Tributação de dividendos: pagamento cai 27% e força mudança em estratégias

O cenário de distribuição de lucros no Brasil mudou drasticamente. Após a implementação da tributação de dividendos, o volume de repasses aos acionistas registrou uma queda de 27%. O movimento acabou frustrando as projeções iniciais de arrecadação do governo federal.

  • Efeito colateral: Essa forte retração ocorre após um ano de 2025 histórico. Muitas companhias anteciparam seus pagamentos no ano passado para fugir da nova cobrança.
  • Momento atual: Agora, as corporações adotam uma postura defensiva e focam na recomposição de seus caixas.

Entenda as novas regras do jogo fiscal

O novo arcabouço tributário redesenhou a dinâmica entre as empresas e seus investidores. Por isso, compreender os limites da lei é fundamental para avaliar os ativos do mercado.

  • A nova alíquota: Lucros e dividendos distribuídos para pessoas físicas sofrem taxação de 10% diretamente na fonte. No entanto, essa cobrança incide apenas sobre valores que ultrapassam o teto de R$ 50.000 mensais por empresa.
  • A faixa de isenção: Repasses abaixo do limite de R$ 50.000 por mês seguem totalmente isentos de imposto. Além disso, lucros apurados até o encerramento de 2025 mantêm o benefício, desde que aprovados até o início de 2026.

Empresas migram para o JCP e acionam a Justiça

Para mitigar os impactos da tributação de dividendos, o mercado corporativo encontrou rotas alternativas de eficiência fiscal. A principal delas envolve os Juros sobre Capital Próprio (JCP).

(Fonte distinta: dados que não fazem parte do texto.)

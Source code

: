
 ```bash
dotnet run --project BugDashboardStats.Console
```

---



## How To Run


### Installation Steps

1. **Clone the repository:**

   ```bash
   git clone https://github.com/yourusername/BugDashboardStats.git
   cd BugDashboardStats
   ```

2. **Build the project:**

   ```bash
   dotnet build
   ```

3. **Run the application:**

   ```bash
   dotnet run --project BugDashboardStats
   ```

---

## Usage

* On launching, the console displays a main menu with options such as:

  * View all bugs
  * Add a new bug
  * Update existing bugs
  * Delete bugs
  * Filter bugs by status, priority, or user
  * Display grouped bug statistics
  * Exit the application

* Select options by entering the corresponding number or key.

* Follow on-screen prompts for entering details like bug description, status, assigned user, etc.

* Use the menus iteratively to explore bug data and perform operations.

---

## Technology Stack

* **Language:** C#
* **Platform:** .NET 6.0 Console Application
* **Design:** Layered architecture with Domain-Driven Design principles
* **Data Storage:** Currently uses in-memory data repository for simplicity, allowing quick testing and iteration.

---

A alternativa dos juros próprios

Atualmente, as companhias têm priorizado o pagamento de JCP em vez de proventos tradicionais. Embora o JCP sofra uma taxação maior de 17,5%, ele traz uma vantagem contábil valiosa. Afinal, as empresas podem deduzir esses montantes da base de cálculo do Imposto de Renda e da CSLL.

Batalha nos tribunais

Paralelamente, a nova tributação enfrenta forte resistência jurídica. O volume de contestações nos tribunais cresce rapidamente. Como resultado, diversas companhias já conquistaram liminares que suspendem temporariamente a cobrança do imposto para seus sócios.

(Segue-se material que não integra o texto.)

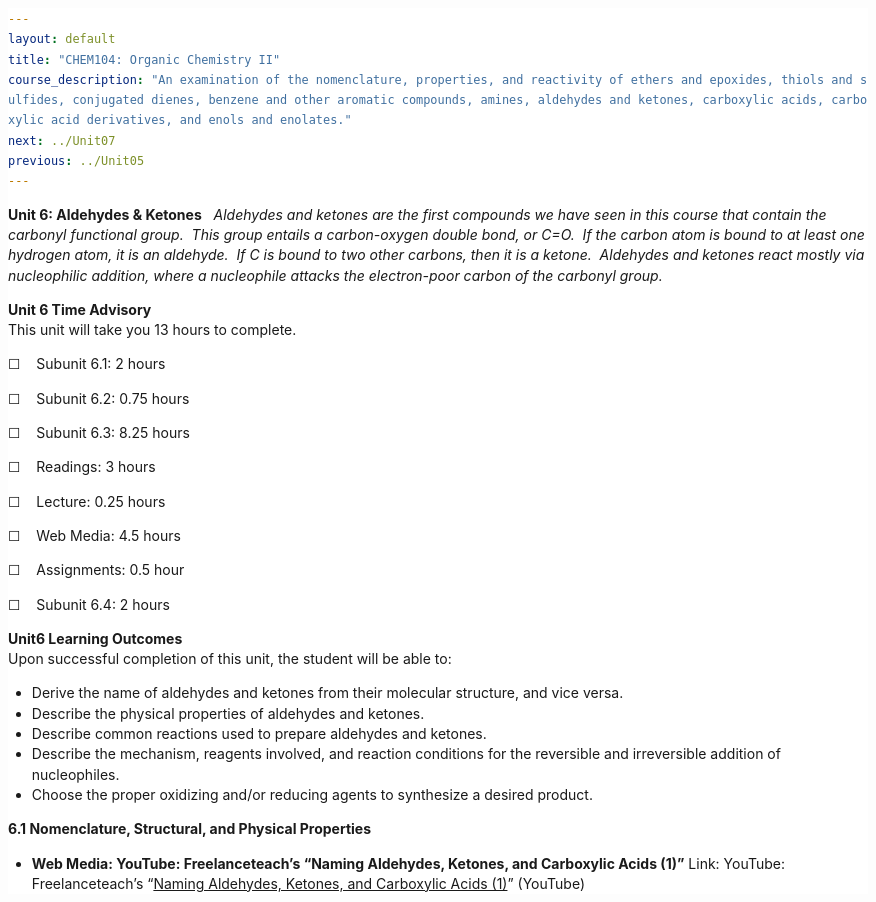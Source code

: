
 ```yaml
---
layout: default
title: "CHEM104: Organic Chemistry II"
course_description: "An examination of the nomenclature, properties, and reactivity of ethers and epoxides, thiols and sulfides, conjugated dienes, benzene and other aromatic compounds, amines, aldehydes and ketones, carboxylic acids, carboxylic acid derivatives, and enols and enolates."
next: ../Unit07
previous: ../Unit05
---
```

**Unit 6: Aldehydes & Ketones** <span id="6"></span> 
*Aldehydes and ketones are the first compounds we have seen in this
course that contain the carbonyl functional group.  This group entails a
carbon-oxygen double bond, or C=O.  If the carbon atom is bound to at
least one hydrogen atom, it is an aldehyde.  If C is bound to two other
carbons, then it is a ketone.  Aldehydes and ketones react mostly via
nucleophilic addition, where a nucleophile attacks the electron-poor
carbon of the carbonyl group.*

**Unit 6 Time Advisory**  
This unit will take you 13 hours to complete.  
  
 ☐    Subunit 6.1: 2 hours  
  
 ☐    Subunit 6.2: 0.75 hours  
  
 ☐    Subunit 6.3: 8.25 hours  
  
☐    Readings: 3 hours

☐    Lecture: 0.25 hours

☐    Web Media: 4.5 hours

☐    Assignments: 0.5 hour

☐    Subunit 6.4: 2 hours

**Unit6 Learning Outcomes**  
Upon successful completion of this unit, the student will be able to:
-   Derive the name of aldehydes and ketones from their molecular
    structure, and vice versa.
-   Describe the physical properties of aldehydes and ketones.
-   Describe common reactions used to prepare aldehydes and ketones.
-   Describe the mechanism, reagents involved, and reaction conditions
    for the reversible and irreversible addition of nucleophiles.
-   Choose the proper oxidizing and/or reducing agents to synthesize a
    desired product.

**6.1 Nomenclature, Structural, and Physical Properties** <span
id="6.1"></span> 
-   **Web Media: YouTube: Freelanceteach’s “Naming Aldehydes, Ketones,
    and Carboxylic Acids (1)”**
    Link: YouTube: Freelanceteach’s “[Naming Aldehydes, Ketones, and
    Carboxylic Acids
    (1)](http://www.youtube.com/watch?v=uqSnEWcO0Jo&feature=related)”
    (YouTube)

O que observar na carteira de ativos a partir de agora

Diante deste novo ecossistema financeiro, o investidor precisa recalibrar sua análise sobre o fluxo de renda passiva. Existem pontos cruciais de atenção para os próximos meses.

  • Análise do perfil de distribuição: É recomendável verificar quais empresas do portfólio possuem flexibilidade para migrar seus proventos para o modelo de JCP.
  • Monitoramento do teto: Vale mapear se o volume recebido por empresa se enquadra na faixa de isenção de R$ 50.000, o que preserva a rentabilidade líquida.
  • Projeções de caixa: Acompanhar de perto os relatórios de resultados e o fluxo de caixa das companhias ajuda a antecipar quais setores conseguirão retomar os pagamentos robustos no segundo semestre.